WHAT IS REQUIRED:
Once the line with "- Inherited widgets" is found in the entries below, repeat it and each following line exactly, up to and including the line with "- **physics** in". Add no other lines.

[[ SOURCE DATA, beginning ]]

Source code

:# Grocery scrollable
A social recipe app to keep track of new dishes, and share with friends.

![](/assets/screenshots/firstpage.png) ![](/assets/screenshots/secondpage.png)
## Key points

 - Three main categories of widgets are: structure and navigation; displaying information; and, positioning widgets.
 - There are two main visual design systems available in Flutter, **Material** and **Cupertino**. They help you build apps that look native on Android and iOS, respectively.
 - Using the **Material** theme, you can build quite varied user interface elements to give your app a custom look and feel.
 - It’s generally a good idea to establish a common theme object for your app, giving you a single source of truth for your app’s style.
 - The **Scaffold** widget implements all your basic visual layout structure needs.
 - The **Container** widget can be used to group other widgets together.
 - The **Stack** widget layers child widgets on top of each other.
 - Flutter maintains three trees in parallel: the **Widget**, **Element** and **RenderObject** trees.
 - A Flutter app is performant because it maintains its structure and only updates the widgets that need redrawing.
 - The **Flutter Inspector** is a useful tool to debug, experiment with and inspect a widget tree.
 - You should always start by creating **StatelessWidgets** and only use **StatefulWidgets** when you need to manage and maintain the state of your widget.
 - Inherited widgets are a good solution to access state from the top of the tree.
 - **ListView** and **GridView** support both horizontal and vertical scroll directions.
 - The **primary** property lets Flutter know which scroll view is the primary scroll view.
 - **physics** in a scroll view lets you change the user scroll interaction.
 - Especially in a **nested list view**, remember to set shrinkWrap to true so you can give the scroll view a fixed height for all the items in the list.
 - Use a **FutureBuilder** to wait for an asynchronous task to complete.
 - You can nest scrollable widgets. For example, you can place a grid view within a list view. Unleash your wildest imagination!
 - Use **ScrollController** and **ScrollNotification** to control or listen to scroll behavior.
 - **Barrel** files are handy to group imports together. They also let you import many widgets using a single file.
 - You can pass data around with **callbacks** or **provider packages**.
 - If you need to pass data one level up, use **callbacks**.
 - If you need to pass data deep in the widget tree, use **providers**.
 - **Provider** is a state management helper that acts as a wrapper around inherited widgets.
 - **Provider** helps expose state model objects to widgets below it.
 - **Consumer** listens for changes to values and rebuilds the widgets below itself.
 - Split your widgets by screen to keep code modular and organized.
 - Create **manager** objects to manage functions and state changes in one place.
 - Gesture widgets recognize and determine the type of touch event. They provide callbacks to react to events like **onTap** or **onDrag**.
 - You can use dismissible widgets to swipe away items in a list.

[[ SOURCE DATA, end ]]

SOLUTION BELOW:
 - Inherited widgets are a good solution to access state from the top of the tree.
 - **ListView** and **GridView** support both horizontal and vertical scroll directions.
 - The **primary** property lets Flutter know which scroll view is the primary scroll view.
 - **physics** in a scroll view lets you change the user scroll interaction.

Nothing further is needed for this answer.